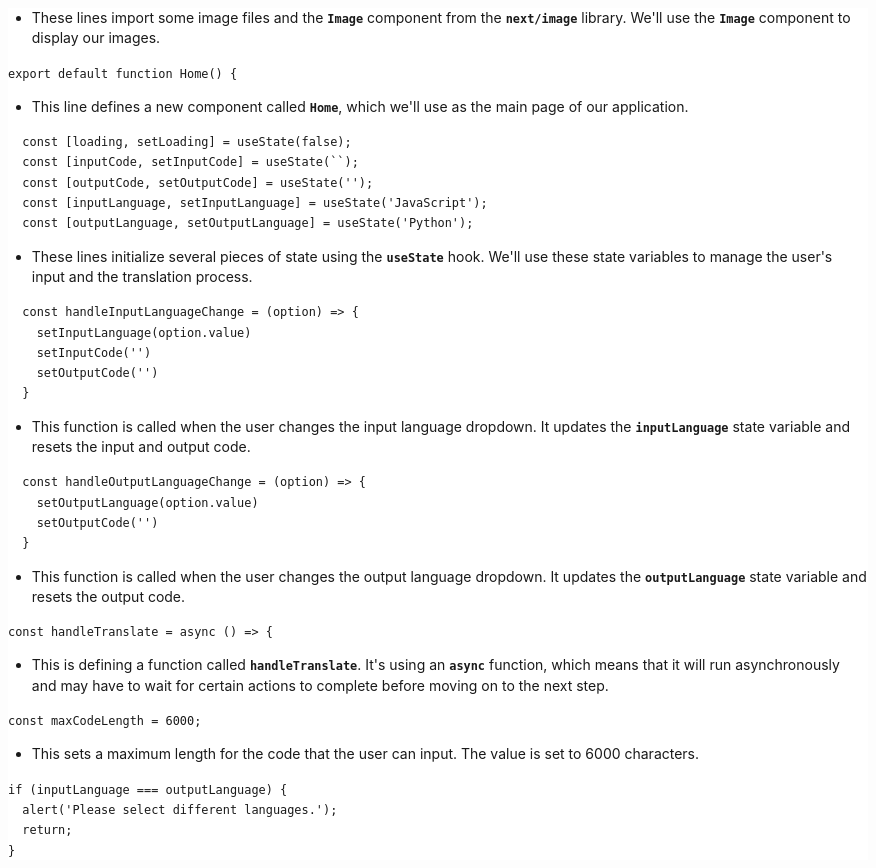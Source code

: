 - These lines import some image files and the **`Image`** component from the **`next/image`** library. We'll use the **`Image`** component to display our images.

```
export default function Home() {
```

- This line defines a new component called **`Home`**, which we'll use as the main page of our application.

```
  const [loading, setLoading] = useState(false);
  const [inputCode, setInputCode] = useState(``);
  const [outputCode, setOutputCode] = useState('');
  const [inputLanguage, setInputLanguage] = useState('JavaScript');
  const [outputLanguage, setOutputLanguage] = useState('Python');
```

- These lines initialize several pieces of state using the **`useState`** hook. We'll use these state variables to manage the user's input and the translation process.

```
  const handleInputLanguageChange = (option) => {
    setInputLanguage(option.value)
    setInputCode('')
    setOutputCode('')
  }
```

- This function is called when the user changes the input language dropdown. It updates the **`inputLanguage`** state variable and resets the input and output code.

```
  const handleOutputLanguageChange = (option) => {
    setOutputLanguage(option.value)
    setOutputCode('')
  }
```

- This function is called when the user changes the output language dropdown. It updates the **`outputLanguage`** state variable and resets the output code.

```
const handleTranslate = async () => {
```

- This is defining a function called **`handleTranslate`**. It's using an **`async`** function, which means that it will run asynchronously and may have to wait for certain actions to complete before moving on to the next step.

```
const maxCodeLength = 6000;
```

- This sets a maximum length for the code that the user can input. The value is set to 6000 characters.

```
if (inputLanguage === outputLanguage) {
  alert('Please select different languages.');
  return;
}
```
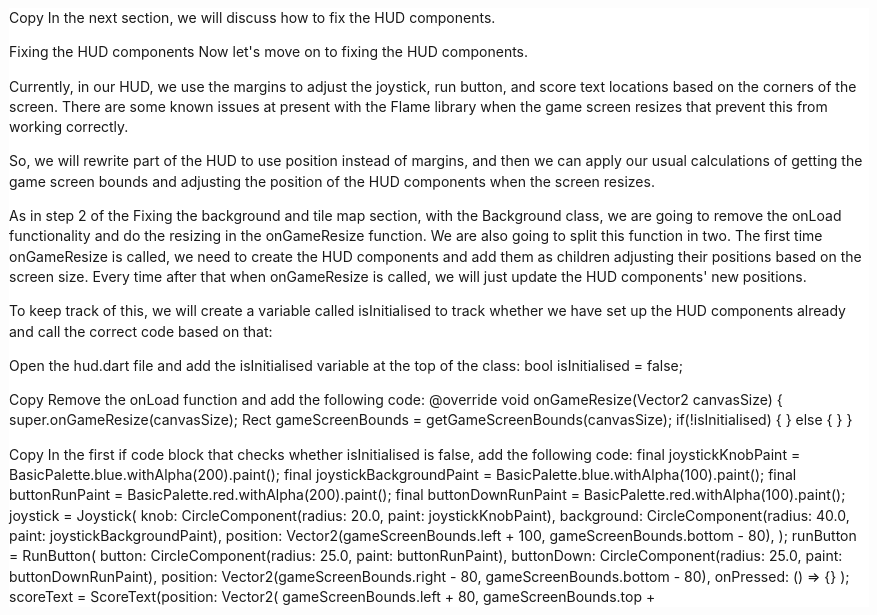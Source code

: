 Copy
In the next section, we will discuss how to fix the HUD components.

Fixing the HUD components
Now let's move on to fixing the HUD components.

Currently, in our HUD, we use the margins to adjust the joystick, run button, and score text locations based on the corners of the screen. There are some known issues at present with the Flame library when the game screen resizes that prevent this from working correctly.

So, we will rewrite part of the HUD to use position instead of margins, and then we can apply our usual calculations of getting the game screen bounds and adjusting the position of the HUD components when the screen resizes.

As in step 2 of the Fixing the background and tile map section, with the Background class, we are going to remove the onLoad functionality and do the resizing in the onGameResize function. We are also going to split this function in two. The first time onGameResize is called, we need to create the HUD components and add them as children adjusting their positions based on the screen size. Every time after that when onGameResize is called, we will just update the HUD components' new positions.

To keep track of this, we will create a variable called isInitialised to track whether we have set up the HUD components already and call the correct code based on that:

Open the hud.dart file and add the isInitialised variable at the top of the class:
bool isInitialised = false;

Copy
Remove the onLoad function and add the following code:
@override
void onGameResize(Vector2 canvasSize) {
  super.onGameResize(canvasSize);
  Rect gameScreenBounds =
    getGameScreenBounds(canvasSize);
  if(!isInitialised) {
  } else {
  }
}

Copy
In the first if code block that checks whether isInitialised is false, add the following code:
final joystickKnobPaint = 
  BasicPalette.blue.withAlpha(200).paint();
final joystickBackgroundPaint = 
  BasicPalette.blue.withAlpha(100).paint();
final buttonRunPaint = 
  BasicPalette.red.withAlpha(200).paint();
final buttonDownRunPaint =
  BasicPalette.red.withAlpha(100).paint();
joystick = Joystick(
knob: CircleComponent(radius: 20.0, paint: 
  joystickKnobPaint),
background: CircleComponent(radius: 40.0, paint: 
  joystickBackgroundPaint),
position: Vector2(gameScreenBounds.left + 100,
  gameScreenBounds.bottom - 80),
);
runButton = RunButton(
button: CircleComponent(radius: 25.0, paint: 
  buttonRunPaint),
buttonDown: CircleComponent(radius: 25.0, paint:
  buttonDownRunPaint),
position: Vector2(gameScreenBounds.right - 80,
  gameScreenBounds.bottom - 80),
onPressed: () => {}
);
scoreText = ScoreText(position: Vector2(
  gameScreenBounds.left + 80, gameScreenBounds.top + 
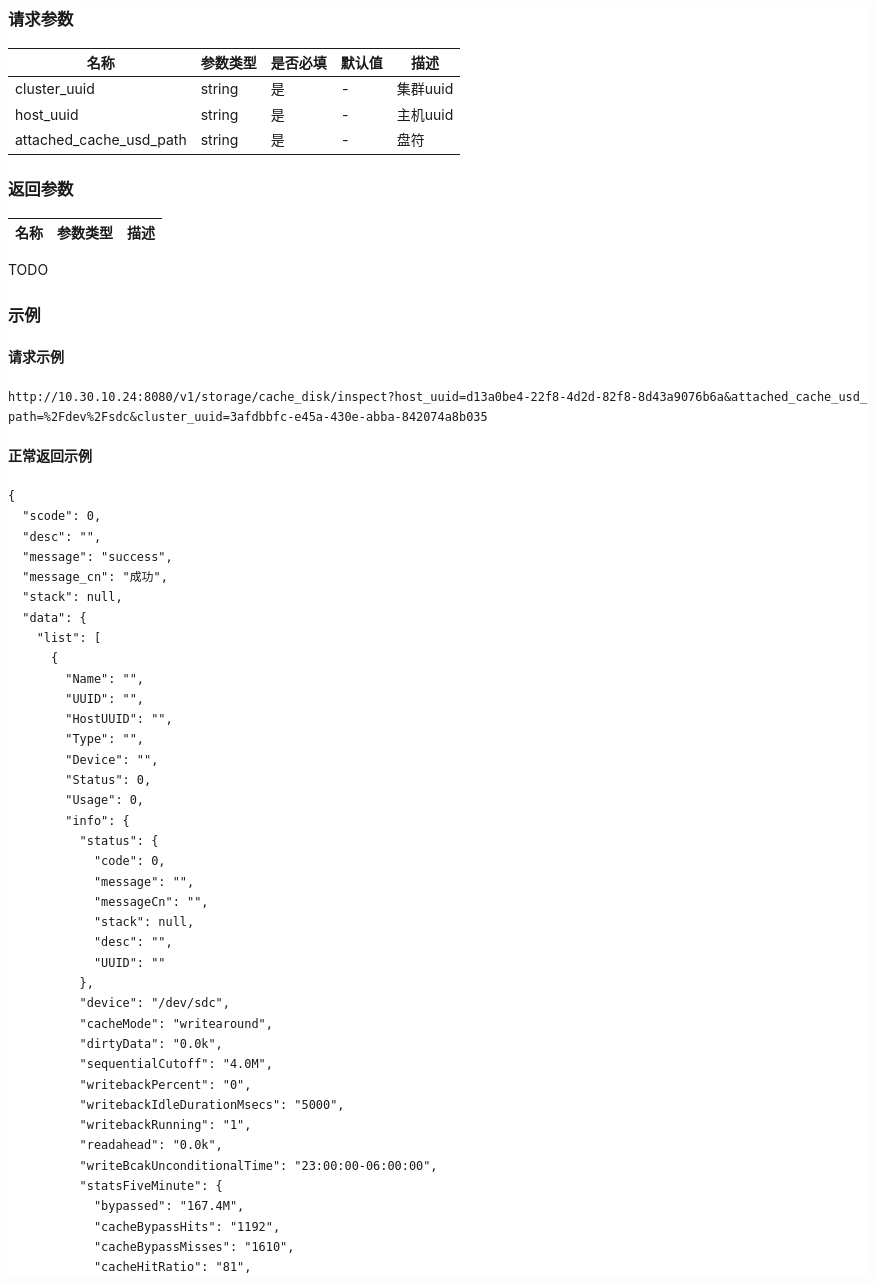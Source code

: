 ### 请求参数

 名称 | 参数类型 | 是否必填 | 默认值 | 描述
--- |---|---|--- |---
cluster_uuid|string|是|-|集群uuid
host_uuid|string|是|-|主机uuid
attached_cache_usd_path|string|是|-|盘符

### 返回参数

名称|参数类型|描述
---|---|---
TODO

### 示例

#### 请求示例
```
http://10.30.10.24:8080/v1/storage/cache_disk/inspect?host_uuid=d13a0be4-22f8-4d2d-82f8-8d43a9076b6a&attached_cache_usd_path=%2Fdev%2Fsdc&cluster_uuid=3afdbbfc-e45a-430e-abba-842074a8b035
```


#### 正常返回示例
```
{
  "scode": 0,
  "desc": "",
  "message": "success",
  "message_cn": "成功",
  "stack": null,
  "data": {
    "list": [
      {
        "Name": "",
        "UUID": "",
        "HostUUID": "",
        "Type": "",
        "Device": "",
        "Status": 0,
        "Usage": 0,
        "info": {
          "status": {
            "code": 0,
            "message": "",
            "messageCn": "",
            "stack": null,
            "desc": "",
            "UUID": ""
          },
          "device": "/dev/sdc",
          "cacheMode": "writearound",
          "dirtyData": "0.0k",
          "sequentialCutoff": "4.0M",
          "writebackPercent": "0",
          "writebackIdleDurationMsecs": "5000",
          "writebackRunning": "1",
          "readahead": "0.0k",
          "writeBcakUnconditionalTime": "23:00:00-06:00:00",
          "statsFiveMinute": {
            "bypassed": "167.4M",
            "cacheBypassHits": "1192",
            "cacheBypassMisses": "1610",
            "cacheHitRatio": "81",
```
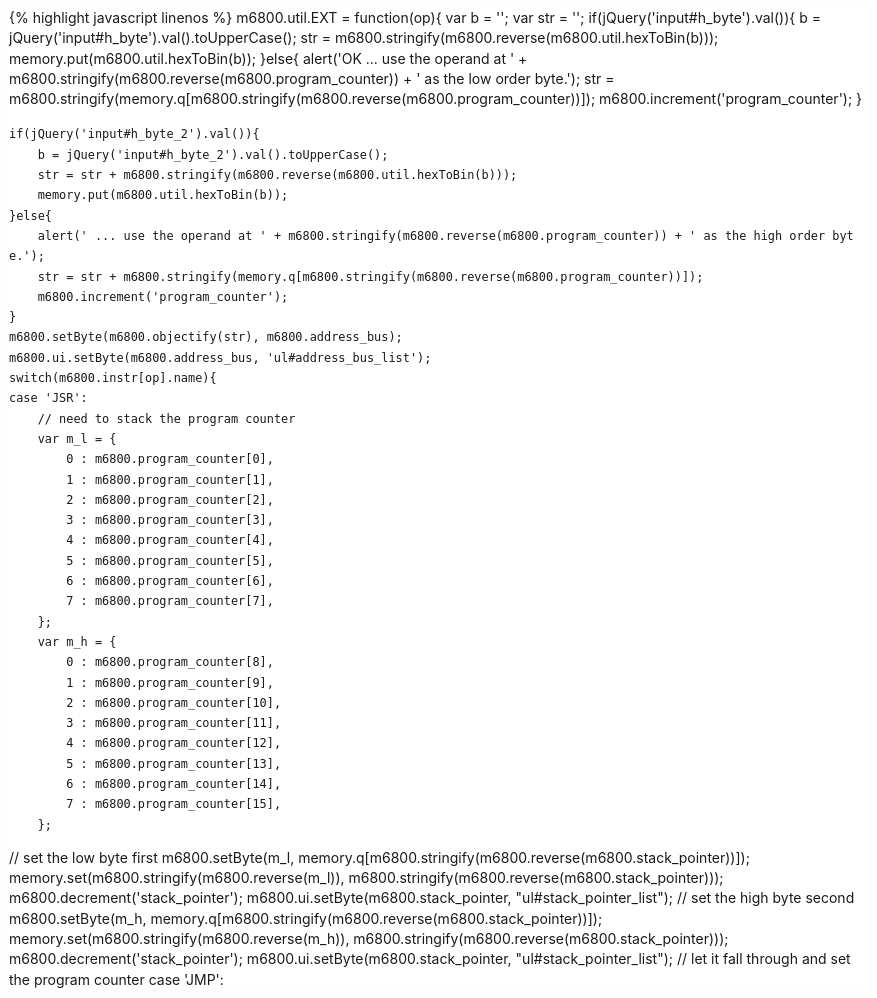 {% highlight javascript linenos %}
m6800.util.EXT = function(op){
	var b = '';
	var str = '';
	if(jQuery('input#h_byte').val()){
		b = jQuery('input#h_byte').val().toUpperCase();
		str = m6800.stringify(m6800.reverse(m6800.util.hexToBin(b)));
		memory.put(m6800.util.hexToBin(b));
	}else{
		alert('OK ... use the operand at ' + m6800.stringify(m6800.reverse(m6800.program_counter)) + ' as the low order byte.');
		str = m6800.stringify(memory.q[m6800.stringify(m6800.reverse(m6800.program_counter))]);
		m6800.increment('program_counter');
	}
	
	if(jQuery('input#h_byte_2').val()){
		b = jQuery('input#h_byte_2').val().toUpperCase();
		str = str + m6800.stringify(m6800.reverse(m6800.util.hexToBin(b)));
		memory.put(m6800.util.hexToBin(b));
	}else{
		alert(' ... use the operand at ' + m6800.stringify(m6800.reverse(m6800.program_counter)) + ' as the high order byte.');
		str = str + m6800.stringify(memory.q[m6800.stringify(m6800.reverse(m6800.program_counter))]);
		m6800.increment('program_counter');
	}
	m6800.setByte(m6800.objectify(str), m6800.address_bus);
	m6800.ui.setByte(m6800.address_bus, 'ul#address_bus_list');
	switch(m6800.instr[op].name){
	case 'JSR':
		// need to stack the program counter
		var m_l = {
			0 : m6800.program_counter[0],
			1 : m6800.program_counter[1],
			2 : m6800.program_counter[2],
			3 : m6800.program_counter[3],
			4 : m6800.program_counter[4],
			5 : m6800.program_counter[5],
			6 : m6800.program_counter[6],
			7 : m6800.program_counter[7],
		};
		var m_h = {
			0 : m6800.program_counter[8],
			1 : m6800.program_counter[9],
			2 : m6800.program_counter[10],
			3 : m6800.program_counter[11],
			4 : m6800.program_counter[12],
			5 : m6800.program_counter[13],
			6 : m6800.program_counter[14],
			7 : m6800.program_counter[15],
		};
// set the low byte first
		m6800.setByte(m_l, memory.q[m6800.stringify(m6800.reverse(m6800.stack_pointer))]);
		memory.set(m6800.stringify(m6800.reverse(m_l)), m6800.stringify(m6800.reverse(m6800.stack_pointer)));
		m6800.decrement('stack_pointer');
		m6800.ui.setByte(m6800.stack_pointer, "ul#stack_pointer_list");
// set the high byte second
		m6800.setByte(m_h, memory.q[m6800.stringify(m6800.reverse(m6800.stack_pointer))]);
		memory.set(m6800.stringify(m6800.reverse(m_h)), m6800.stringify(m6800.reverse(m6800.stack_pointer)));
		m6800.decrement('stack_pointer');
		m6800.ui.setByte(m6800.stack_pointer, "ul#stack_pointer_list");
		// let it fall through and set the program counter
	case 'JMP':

▸ WORK INSTRUCTION
Each line holding the word "whether" must be pulled from the records.

▸ ANSWER SPACE
To keep track of this, we will create a variable called isInitialised to track whether we have set up the HUD components already and call the correct code based on that:
In the first if code block that checks whether isInitialised is false, add the following code:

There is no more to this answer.